(Collection entries)

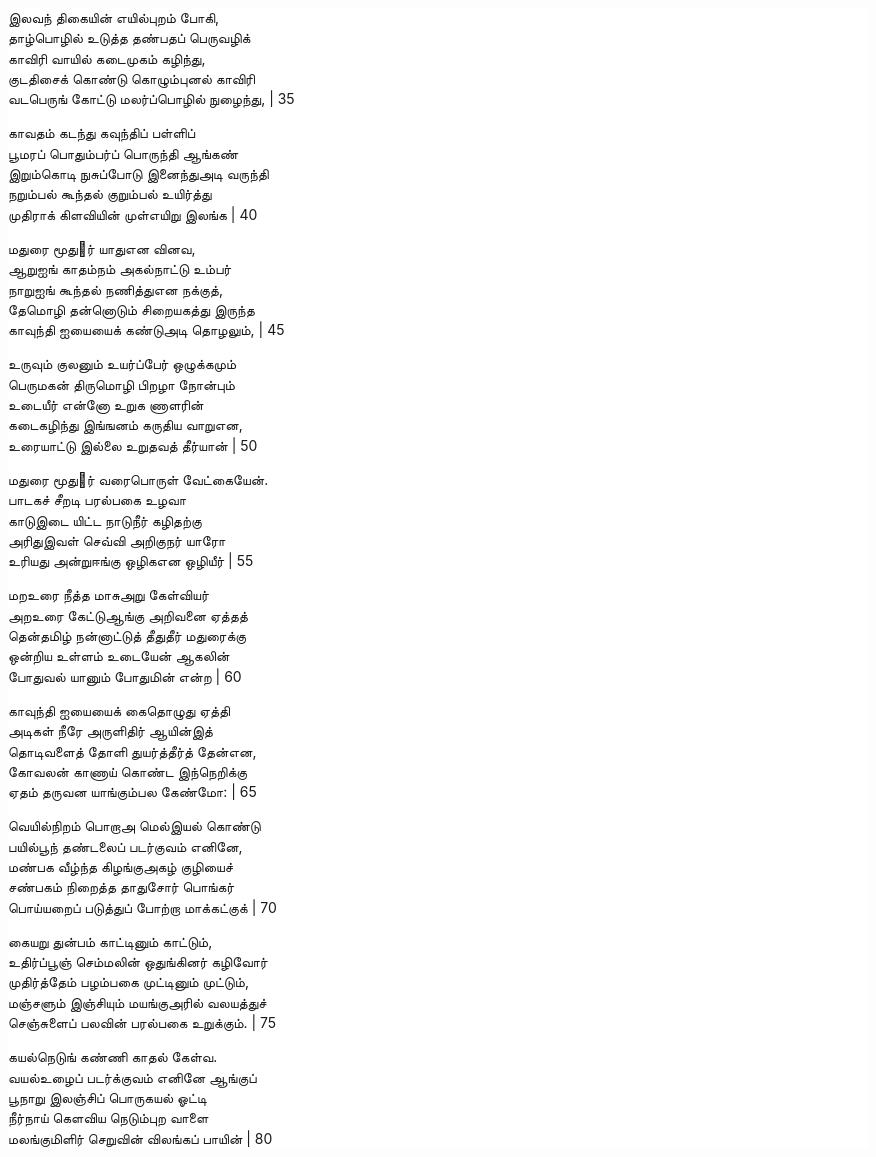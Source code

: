 இலவந் திகையின் எயில்புறம் போகி,  
தாழ்பொழில் உடுத்த தண்பதப் பெருவழிக்  
காவிரி வாயில் கடைமுகம் கழிந்து,  
குடதிசைக் கொண்டு கொழும்புனல் காவிரி  
வடபெருங் கோட்டு மலர்ப்பொழில் நுழைந்து, | 35

காவதம் கடந்து கவுந்திப் பள்ளிப்  
பூமரப் பொதும்பர்ப் பொருந்தி ஆங்கண்  
இறும்கொடி நுசுப்போடு இனைந்துஅடி வருந்தி  
நறும்பல் கூந்தல் குறும்பல் உயிர்த்து  
முதிராக் கிளவியின் முள்எயிறு இலங்க | 40

மதுரை மூது஡ர் யாதுஎன வினவ,  
ஆறுஐங் காதம்நம் அகல்நாட்டு உம்பர்  
நாறுஐங் கூந்தல் நணித்துஎன நக்குத்,  
தேமொழி தன்னொடும் சிறையகத்து இருந்த  
காவுந்தி ஐயையைக் கண்டுஅடி தொழலும், | 45

உருவும் குலனும் உயர்ப்பேர் ஒழுக்கமும்  
பெருமகன் திருமொழி பிறழா நோன்பும்  
உடையீர் என்னோ உறுக ணாளரின்  
கடைகழிந்து இங்ஙனம் கருதிய வாறுஎன,  
உரையாட்டு இல்லை உறுதவத் தீர்யான் | 50

மதுரை மூது஡ர் வரைபொருள் வேட்கையேன்.  
பாடகச் சீறடி பரல்பகை உழவா  
காடுஇடை யிட்ட நாடுநீர் கழிதற்கு  
அரிதுஇவள் செவ்வி அறிகுநர் யாரோ  
உரியது அன்றுஈங்கு ஒழிகஎன ஒழியீர் | 55

மறஉரை நீத்த மாசுஅறு கேள்வியர்  
அறஉரை கேட்டுஆங்கு அறிவனை ஏத்தத்  
தென்தமிழ் நன்னாட்டுத் தீதுதீர் மதுரைக்கு  
ஒன்றிய உள்ளம் உடையேன் ஆகலின்  
போதுவல் யானும் போதுமின் என்ற | 60

காவுந்தி ஐயையைக் கைதொழுது ஏத்தி  
அடிகள் நீரே அருளிதிர் ஆயின்இத்  
தொடிவளைத் தோளி துயர்த்தீர்த் தேன்என,  
கோவலன் காணாய் கொண்ட இந்நெறிக்கு  
ஏதம் தருவன யாங்கும்பல கேண்மோ: | 65

வெயில்நிறம் பொறாஅ மெல்இயல் கொண்டு  
பயில்பூந் தண்டலைப் படர்குவம் எனினே,  
மண்பக வீழ்ந்த கிழங்குஅகழ் குழியைச்  
சண்பகம் நிறைத்த தாதுசோர் பொங்கர்  
பொய்யறைப் படுத்துப் போற்றா மாக்கட்குக் | 70

கையறு துன்பம் காட்டினும் காட்டும்,  
உதிர்ப்பூஞ் செம்மலின் ஒதுங்கினர் கழிவோர்  
முதிர்த்தேம் பழம்பகை முட்டினும் முட்டும்,  
மஞ்சளும் இஞ்சியும் மயங்குஅரில் வலயத்துச்  
செஞ்சுளைப் பலவின் பரல்பகை உறுக்கும். | 75

கயல்நெடுங் கண்ணி காதல் கேள்வ.  
வயல்உழைப் படர்க்குவம் எனினே ஆங்குப்  
பூநாறு இலஞ்சிப் பொருகயல் ஓட்டி  
நீர்நாய் கெளவிய நெடும்புற வாளை  
மலங்குமிளிர் செறுவின் விலங்கப் பாயின் | 80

--- PROBLEM REQUIREMENTS ---
Please copy out the entries above exactly as they appear, but skip their images.

--- SOLUTION FOR THIS PROBLEM ---
Source code

: இலவந் திகையின் எயில்புறம் போகி,  
தாழ்பொழில் உடுத்த தண்பதப் பெருவழிக்  
காவிரி வாயில் கடைமுகம் கழிந்து,  
குடதிசைக் கொண்டு கொழும்புனல் காவிரி  
வடபெருங் கோட்டு மலர்ப்பொழில் நுழைந்து, | 35

காவதம் கடந்து கவுந்திப் பள்ளிப்  
பூமரப் பொதும்பர்ப் பொருந்தி ஆங்கண்  
இறும்கொடி நுசுப்போடு இனைந்துஅடி வருந்தி  
நறும்பல் கூந்தல் குறும்பல் உயிர்த்து  
முதிராக் கிளவியின் முள்எயிறு இலங்க | 40

மதுரை மூது஡ர் யாதுஎன வினவ,  
ஆறுஐங் காதம்நம் அகல்நாட்டு உம்பர்  
நாறுஐங் கூந்தல் நணித்துஎன நக்குத்,  
தேமொழி தன்னொடும் சிறையகத்து இருந்த  
காவுந்தி ஐயையைக் கண்டுஅடி தொழலும், | 45

உருவும் குலனும் உயர்ப்பேர் ஒழுக்கமும்  
பெருமகன் திருமொழி பிறழா நோன்பும்  
உடையீர் என்னோ உறுக ணாளரின்  
கடைகழிந்து இங்ஙனம் கருதிய வாறுஎன,  
உரையாட்டு இல்லை உறுதவத் தீர்யான் | 50

மதுரை மூது஡ர் வரைபொருள் வேட்கையேன்.  
பாடகச் சீறடி பரல்பகை உழவா  
காடுஇடை யிட்ட நாடுநீர் கழிதற்கு  
அரிதுஇவள் செவ்வி அறிகுநர் யாரோ  
உரியது அன்றுஈங்கு ஒழிகஎன ஒழியீர் | 55

மறஉரை நீத்த மாசுஅறு கேள்வியர்  
அறஉரை கேட்டுஆங்கு அறிவனை ஏத்தத்  
தென்தமிழ் நன்னாட்டுத் தீதுதீர் மதுரைக்கு  
ஒன்றிய உள்ளம் உடையேன் ஆகலின்  
போதுவல் யானும் போதுமின் என்ற | 60

காவுந்தி ஐயையைக் கைதொழுது ஏத்தி  
அடிகள் நீரே அருளிதிர் ஆயின்இத்  
தொடிவளைத் தோளி துயர்த்தீர்த் தேன்என,  
கோவலன் காணாய் கொண்ட இந்நெறிக்கு  
ஏதம் தருவன யாங்கும்பல கேண்மோ: | 65

வெயில்நிறம் பொறாஅ மெல்இயல் கொண்டு  
பயில்பூந் தண்டலைப் படர்குவம் எனினே,  
மண்பக வீழ்ந்த கிழங்குஅகழ் குழியைச்  
சண்பகம் நிறைத்த தாதுசோர் பொங்கர்  
பொய்யறைப் படுத்துப் போற்றா மாக்கட்குக் | 70

கையறு துன்பம் காட்டினும் காட்டும்,  
உதிர்ப்பூஞ் செம்மலின் ஒதுங்கினர் கழிவோர்  
முதிர்த்தேம் பழம்பகை முட்டினும் முட்டும்,  
மஞ்சளும் இஞ்சியும் மயங்குஅரில் வலயத்துச்  
செஞ்சுளைப் பலவின் பரல்பகை உறுக்கும். | 75

கயல்நெடுங் கண்ணி காதல் கேள்வ.  
வயல்உழைப் படர்க்குவம் எனினே ஆங்குப்  
பூநாறு இலஞ்சிப் பொருகயல் ஓட்டி  
நீர்நாய் கெளவிய நெடும்புற வாளை  
மலங்குமிளிர் செறுவின் விலங்கப் பாயின் | 80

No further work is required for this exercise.